Odd also, for this opinion piece seems at odds with a phrase attributed to him a few months later, in October of that year:

We must never lose sight of the fact that the law has a moral foundation, and we must never fail to ask ourselves not only what the law is, but what the law should be.

The irony, even the hypocrisy, seems evident. Any ‘moral foundation’ worthy of the name would include prohibition of pre-born murder. Whose moral foundation is he considering? That of his near-namesake, Teddy Kennedy, also a self-professed Catholic, whose blistering critique of Senator Bork helped get him borked?

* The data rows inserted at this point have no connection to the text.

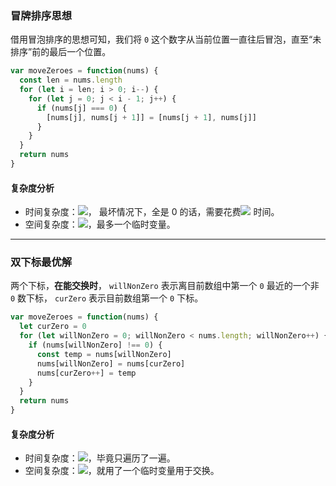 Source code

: ### 冒牌排序思想
借用冒泡排序的思想可知，我们将 `0` 这个数字从当前位置一直往后冒泡，直至“未排序”前的最后一个位置。

```javascript
var moveZeroes = function(nums) {
  const len = nums.length
  for (let i = len; i > 0; i--) {
    for (let j = 0; j < i - 1; j++) {
      if (nums[j] === 0) {
        [nums[j], nums[j + 1]] = [nums[j + 1], nums[j]]
      }
    }
  }
  return nums
}
```

#### 复杂度分析
- 时间复杂度：![](https://cdn.nlark.com/yuque/__latex/9f84a66d88d24c3b1bc91df5b5346a13.svg#card=math&code=O%28n%5E2%29&height=23&width=43)， 最坏情况下，全是 0 的话，需要花费![](https://cdn.nlark.com/yuque/__latex/9f84a66d88d24c3b1bc91df5b5346a13.svg#card=math&code=O%28n%5E2%29&height=23&width=43) 时间。
- 空间复杂度：![](https://cdn.nlark.com/yuque/__latex/5e079a28737d5dd019a3b8f6133ee55e.svg#card=math&code=O%281%29&height=20&width=34)，最多一个临时变量。

---

### 双下标最优解
两个下标，**在能交换时**，  `willNonZero` 表示离目前数组中第一个 `0` 最近的一个非 `0` 数下标， `curZero` 表示目前数组第一个 `0` 下标。

```javascript
var moveZeroes = function(nums) {
  let curZero = 0
  for (let willNonZero = 0; willNonZero < nums.length; willNonZero++) {
    if (nums[willNonZero] !== 0) {
      const temp = nums[willNonZero]
      nums[willNonZero] = nums[curZero]
      nums[curZero++] = temp
    }
  }
  return nums
}
```

#### 复杂度分析
- 时间复杂度：![](https://cdn.nlark.com/yuque/__latex/7ba55e7c64a9405a0b39a1107e90ca94.svg#card=math&code=O%28n%29&height=20&width=36)，毕竟只遍历了一遍。
- 空间复杂度：![](https://cdn.nlark.com/yuque/__latex/5e079a28737d5dd019a3b8f6133ee55e.svg#card=math&code=O%281%29&height=20&width=34)，就用了一个临时变量用于交换。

Alas, Ted Kennedy, the caddish coward of Chappaquiddick, has gone to whatever reward he merited, sent off after an eulogic Catholic funeral with all the fixings, where nary a word was spoken about the scandal he offered. We may just pray in our own quiet way that in some way unknown to us the Kennedy scion sought the mercy of God.

Here’s also hoping Justice Kennedy, whose retirement from the Supreme Court in the summer of this year left the space open for Brett Kavanaugh, uses his time to reflect upon his past decisions, to examine his conscience, before he has to face the Judge, to whom he, with us all, will have to give a rather severe reckoning.

As Professor Sundell points out, Bork soon after his ‘borking’ converted to Catholicism, helped along the way by his believing wife; he may have lost this seat on the court, but won his soul. Now we will wait and see whether Kavanaugh turns out to be another Kennedy, or the better, more noble, wise and prudent Supreme Court Justice that Bork might have been.